How we treat people is always first−how we care for our employees, our customers, and the public at large. We need to ensure that staff members have plenty of water, particularly in the heat of summer. Everyone should be alert to the symptoms of heat illness and how to address its effects. Stress the importance of a safe work environment at all times. Remind those that operate vehicles, with school out, drivers need to be even more vigilant and not allow themselves to be rushed or distracted on the road. Be alert to where you place walkboards and other equipment in the field, placing a walkboard on a sidewalk, even with a reasonable access for pedestrians could result in an accident. One mover, who I have personally observed taking significant actions to provide a safe work environment, is currently in the middle of a costly and time consuming litigation. A pedestrian was looking everywhere but where they were walking and tripped over a walkboard positioned from the truck side door on to a sidewalk. This lawsuit is progressing even though the mover left more than enough room for the public to safely pass without having to step off the sidewalk.
While more than a few movers see it as a burden and a nuisance, proper and complete paperwork is critical. Proper paperwork completion is both the law and your best defense if things go wrong. If I could only say one thing about paperwork, it would be that NOTHING EVER comes off a truck into your warehouse without it being tagged and listed on an inventory list. I have taken too many calls on claims issues related to no inventory. Excuses like, “it was just going to be set off overnight,” “doing a favor for a friend,” and “crew was too tired to do any more than just unload,” can result in a bad outcome.

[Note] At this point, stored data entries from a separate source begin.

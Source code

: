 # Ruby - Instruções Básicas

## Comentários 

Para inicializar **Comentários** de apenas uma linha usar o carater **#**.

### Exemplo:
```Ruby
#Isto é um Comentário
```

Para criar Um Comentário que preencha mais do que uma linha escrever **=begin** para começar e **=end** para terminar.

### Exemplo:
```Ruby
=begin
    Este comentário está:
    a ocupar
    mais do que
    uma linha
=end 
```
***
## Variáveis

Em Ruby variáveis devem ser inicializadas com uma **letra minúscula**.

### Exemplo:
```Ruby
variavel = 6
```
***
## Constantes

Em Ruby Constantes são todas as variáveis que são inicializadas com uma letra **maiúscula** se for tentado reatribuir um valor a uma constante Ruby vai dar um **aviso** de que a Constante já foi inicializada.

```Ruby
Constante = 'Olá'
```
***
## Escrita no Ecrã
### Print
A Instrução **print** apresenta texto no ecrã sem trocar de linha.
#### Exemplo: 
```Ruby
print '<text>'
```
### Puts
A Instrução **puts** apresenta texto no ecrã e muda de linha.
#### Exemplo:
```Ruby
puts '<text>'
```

Over the last month, CMSA has received numerous calls and emails with questions and concerns regarding the “Dynamex decision.” At the beginning of May, we sent out an email "ALERT" on this matter. The purpose of the email was to ensure that our membership was aware of the decision of the California Supreme Court in a case that could have a significant impact on the engagement of Independent Contractors in California. Our current recommendation is to discuss your relationships and contracts with your own attorney. CMSA counsel has advised that this decision is already being reviewed by the legal academic community and largest employment law firms in the state. He believes we should expect a detailed review in the near future. It is always our goal to be supportive of our members in every way possible but have been advised that the intricacies of these relationships are best served by a conversation between a prime carrier and their counsel. That being said, we continue to monitor the issue and will, when and where appropriate, share information as it becomes available.